Start of The data

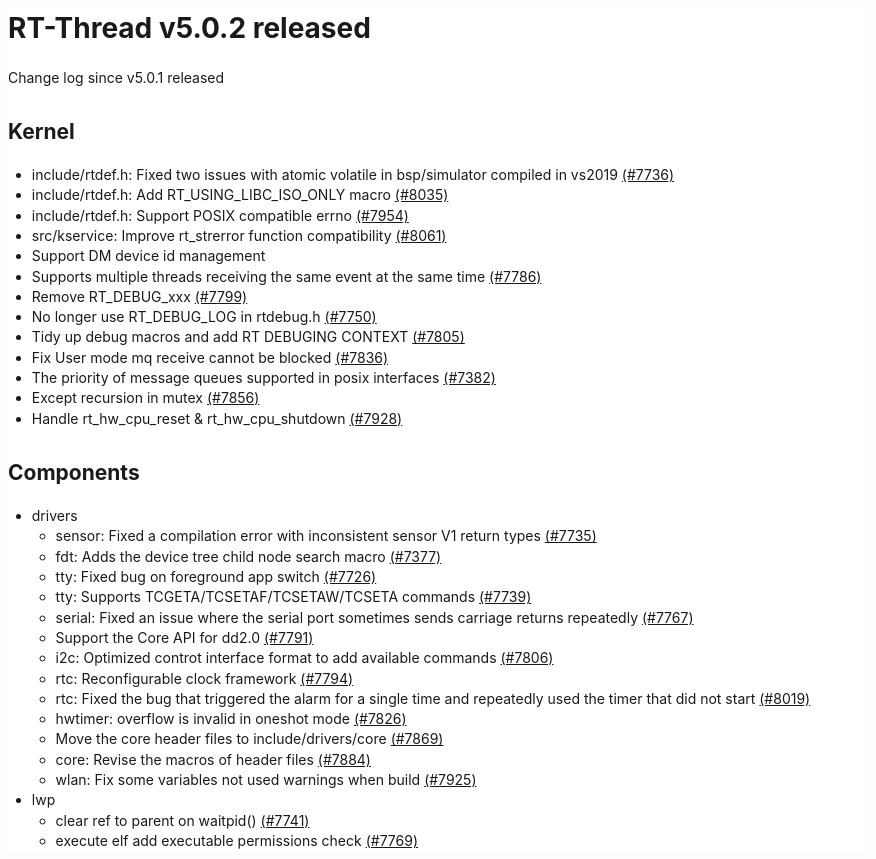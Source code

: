 # RT-Thread v5.0.2 released

Change log since v5.0.1 released

## Kernel

* include/rtdef.h: Fixed two issues with atomic volatile in bsp/simulator compiled in vs2019 [(#7736)](https://github.com/RT-Thread/rt-thread/pull/7736)
* include/rtdef.h: Add RT_USING_LIBC_ISO_ONLY macro [(#8035)](https://github.com/RT-Thread/rt-thread/pull/8035)
* include/rtdef.h: Support POSIX compatible errno [(#7954)](https://github.com/RT-Thread/rt-thread/pull/7954)
* src/kservice: Improve rt_strerror function compatibility [(#8061)](https://github.com/RT-Thread/rt-thread/pull/8061)
* Support DM device id management
* Supports multiple threads receiving the same event at the same time [(#7786)](https://github.com/RT-Thread/rt-thread/pull/7786)
* Remove RT_DEBUG_xxx [(#7799)](https://github.com/RT-Thread/rt-thread/pull/7799)
* No longer use RT_DEBUG_LOG in rtdebug.h [(#7750)](https://github.com/RT-Thread/rt-thread/pull/7750)
* Tidy up debug macros and add RT DEBUGING CONTEXT [(#7805)](https://github.com/RT-Thread/rt-thread/pull/7805)
* Fix User mode mq receive cannot be blocked [(#7836)](https://github.com/RT-Thread/rt-thread/pull/7836)
* The priority of message queues supported in posix interfaces [(#7382)](https://github.com/RT-Thread/rt-thread/pull/7382)
* Except recursion in mutex [(#7856)](https://github.com/RT-Thread/rt-thread/pull/7856)
* Handle rt_hw_cpu_reset & rt_hw_cpu_shutdown [(#7928)](https://github.com/RT-Thread/rt-thread/pull/7928)

## Components

* drivers
  * sensor: Fixed a compilation error with inconsistent sensor V1 return types [(#7735)](https://github.com/RT-Thread/rt-thread/pull/7735)
  * fdt: Adds the device tree child node search macro [(#7377)](https://github.com/RT-Thread/rt-thread/pull/7377)
  * tty: Fixed bug on foreground app switch [(#7726)](https://github.com/RT-Thread/rt-thread/pull/7726)
  * tty: Supports TCGETA/TCSETAF/TCSETAW/TCSETA commands [(#7739)](https://github.com/RT-Thread/rt-thread/pull/7739)
  * serial: Fixed an issue where the serial port sometimes sends carriage returns repeatedly [(#7767)](https://github.com/RT-Thread/rt-thread/pull/7767)
  * Support the Core API for dd2.0 [(#7791)](https://github.com/RT-Thread/rt-thread/pull/7791)
  * i2c: Optimized controt interface format to add available commands [(#7806)](https://github.com/RT-Thread/rt-thread/pull/7806)
  * rtc: Reconfigurable clock framework [(#7794)](https://github.com/RT-Thread/rt-thread/pull/7794)
  * rtc: Fixed the bug that triggered the alarm for a single time and repeatedly used the timer that did not start [(#8019)](https://github.com/RT-Thread/rt-thread/pull/8019)
  * hwtimer: overflow is invalid in oneshot mode [(#7826)](https://github.com/RT-Thread/rt-thread/pull/7826)
  * Move the core header files to include/drivers/core [(#7869)](https://github.com/RT-Thread/rt-thread/pull/7869)
  * core: Revise the macros of header files [(#7884)](https://github.com/RT-Thread/rt-thread/pull/7884)
  * wlan: Fix some variables not used warnings when build [(#7925)](https://github.com/RT-Thread/rt-thread/pull/7925)
* lwp
  * clear ref to parent on waitpid() [(#7741)](https://github.com/RT-Thread/rt-thread/pull/7741)
  * execute elf add executable permissions check [(#7769)](https://github.com/RT-Thread/rt-thread/pull/7769/files)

End of The data

Task brief:
Copy out all lines of the listing where the word "with" appears.

Task response:
* include/rtdef.h: Fixed two issues with atomic volatile in bsp/simulator compiled in vs2019 [(#7736)](https://github.com/RT-Thread/rt-thread/pull/7736)
  * sensor: Fixed a compilation error with inconsistent sensor V1 return types [(#7735)](https://github.com/RT-Thread/rt-thread/pull/7735)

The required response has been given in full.